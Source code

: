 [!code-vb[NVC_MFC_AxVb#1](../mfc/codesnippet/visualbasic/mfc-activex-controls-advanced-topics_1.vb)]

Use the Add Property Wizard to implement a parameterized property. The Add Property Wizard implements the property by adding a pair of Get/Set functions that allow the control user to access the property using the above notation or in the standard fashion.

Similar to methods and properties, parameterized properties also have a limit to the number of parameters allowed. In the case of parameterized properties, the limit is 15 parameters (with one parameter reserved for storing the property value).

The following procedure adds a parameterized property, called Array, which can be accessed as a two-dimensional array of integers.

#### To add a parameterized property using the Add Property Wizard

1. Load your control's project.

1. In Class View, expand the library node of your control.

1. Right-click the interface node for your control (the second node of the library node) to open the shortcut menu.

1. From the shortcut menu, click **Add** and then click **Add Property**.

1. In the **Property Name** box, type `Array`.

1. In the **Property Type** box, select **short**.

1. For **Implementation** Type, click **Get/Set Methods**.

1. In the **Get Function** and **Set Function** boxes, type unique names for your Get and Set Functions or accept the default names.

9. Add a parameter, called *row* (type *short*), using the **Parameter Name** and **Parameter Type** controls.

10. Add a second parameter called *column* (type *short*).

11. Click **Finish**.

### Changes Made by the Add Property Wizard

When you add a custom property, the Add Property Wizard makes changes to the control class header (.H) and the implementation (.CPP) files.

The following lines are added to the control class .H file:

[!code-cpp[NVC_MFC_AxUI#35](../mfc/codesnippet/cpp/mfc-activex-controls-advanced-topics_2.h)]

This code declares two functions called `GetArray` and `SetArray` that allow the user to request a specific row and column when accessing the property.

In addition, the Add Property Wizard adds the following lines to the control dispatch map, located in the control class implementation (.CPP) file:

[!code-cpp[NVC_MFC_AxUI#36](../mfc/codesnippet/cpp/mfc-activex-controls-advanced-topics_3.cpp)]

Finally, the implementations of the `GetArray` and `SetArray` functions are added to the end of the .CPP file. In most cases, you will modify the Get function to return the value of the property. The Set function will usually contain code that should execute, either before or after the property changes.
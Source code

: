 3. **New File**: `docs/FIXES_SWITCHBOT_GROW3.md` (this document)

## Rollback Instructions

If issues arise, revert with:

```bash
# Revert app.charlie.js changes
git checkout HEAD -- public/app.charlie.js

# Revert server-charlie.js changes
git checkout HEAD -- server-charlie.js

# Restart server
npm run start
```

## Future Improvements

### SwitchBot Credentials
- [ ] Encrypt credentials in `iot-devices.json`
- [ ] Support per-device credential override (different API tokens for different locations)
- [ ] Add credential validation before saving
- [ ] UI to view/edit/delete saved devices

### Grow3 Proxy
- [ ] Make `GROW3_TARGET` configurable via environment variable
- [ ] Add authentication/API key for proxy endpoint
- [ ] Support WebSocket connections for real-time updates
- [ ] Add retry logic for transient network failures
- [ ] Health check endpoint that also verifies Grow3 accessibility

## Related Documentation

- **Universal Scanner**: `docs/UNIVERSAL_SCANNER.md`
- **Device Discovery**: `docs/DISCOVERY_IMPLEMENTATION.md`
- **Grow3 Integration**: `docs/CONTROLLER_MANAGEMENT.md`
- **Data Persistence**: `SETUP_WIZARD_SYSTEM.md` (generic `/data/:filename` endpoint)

*Task item:* Nothing but the lines from the one with "## Related Documentation" through the final line of the data belongs in the answer, and they must match exactly.

*Solution to the exercise:*
## Related Documentation

- **Universal Scanner**: `docs/UNIVERSAL_SCANNER.md`
- **Device Discovery**: `docs/DISCOVERY_IMPLEMENTATION.md`
- **Grow3 Integration**: `docs/CONTROLLER_MANAGEMENT.md`
- **Data Persistence**: `SETUP_WIZARD_SYSTEM.md` (generic `/data/:filename` endpoint)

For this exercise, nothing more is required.